# Forum Home Renovation Landscaping, Gardening & Outdoors  Reinforcing a post query

## Moondog55

Putting in a fence to separate the vegie garden from the rest of the back yard and adding in a tall post to take a shade sail.
What I have is one of the H4 non structural posts from the big green shed.
I am going to use it but I know from previous experience that they are a tad on the weak side when over 2400 out of the ground.
Eyebolt for the shade sail will be 2400 above the ground and the post is 3600mm
If I add a length of steel angle to it [ because I happen to have a short length here 1200 long] does it make any difference if it's at the back or at the front?
I'll be adding it at the midpoint of the above ground part of the post.
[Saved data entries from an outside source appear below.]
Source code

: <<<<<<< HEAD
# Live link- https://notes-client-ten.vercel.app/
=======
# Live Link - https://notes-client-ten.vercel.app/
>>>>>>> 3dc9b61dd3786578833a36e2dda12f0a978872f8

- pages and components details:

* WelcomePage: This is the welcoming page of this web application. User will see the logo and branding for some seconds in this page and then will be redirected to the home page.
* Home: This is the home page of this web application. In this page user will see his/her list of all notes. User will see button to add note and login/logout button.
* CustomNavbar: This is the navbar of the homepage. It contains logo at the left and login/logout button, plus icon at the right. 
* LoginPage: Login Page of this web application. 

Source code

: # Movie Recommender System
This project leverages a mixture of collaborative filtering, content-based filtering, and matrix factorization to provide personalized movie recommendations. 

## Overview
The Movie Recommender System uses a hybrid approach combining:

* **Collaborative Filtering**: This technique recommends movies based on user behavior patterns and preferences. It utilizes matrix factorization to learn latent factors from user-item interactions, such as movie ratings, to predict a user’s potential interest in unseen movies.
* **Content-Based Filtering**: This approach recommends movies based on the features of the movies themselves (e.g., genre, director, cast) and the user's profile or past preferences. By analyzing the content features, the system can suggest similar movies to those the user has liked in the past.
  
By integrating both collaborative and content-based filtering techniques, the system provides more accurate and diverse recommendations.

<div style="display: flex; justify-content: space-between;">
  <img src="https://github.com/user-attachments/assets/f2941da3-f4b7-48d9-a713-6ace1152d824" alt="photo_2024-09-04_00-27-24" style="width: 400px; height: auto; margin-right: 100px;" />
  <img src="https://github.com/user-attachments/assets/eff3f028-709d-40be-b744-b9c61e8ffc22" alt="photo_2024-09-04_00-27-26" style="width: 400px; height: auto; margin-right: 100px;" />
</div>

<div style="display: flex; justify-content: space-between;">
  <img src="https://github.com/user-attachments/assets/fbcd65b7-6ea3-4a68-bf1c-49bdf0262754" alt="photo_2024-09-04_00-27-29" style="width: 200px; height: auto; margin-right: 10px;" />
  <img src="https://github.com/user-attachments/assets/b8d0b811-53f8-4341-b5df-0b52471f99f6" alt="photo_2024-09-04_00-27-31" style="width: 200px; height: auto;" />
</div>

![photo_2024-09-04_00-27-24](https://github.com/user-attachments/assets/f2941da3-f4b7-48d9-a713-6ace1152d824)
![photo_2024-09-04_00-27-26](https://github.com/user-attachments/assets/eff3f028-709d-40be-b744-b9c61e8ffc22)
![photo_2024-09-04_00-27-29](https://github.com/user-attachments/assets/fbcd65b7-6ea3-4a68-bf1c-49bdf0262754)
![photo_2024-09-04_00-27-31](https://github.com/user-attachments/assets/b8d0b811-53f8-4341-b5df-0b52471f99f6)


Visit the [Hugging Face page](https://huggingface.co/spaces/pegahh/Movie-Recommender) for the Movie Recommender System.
I've stopped work for today but I'm only 600mm down; tomorrow I'll go down another 150mm but that's as far as I can go, below that depth it's marl and not much good.
The other fence posts are 2400 and 600 into the ground and all the posts will be tied together using H3.  Posts are tall even if the fence will only be about 800 because it allows trellis for vertical gardening

----------


## droog

I would put it at the back. The front of the post will be under compression force, at the back the load will be trying to stretch the timber.

----------


## Moondog55

I'll be doing the steel at the back but I found a short length of F-17 so I've glued and screwed that 1500mm section to the front as well

----------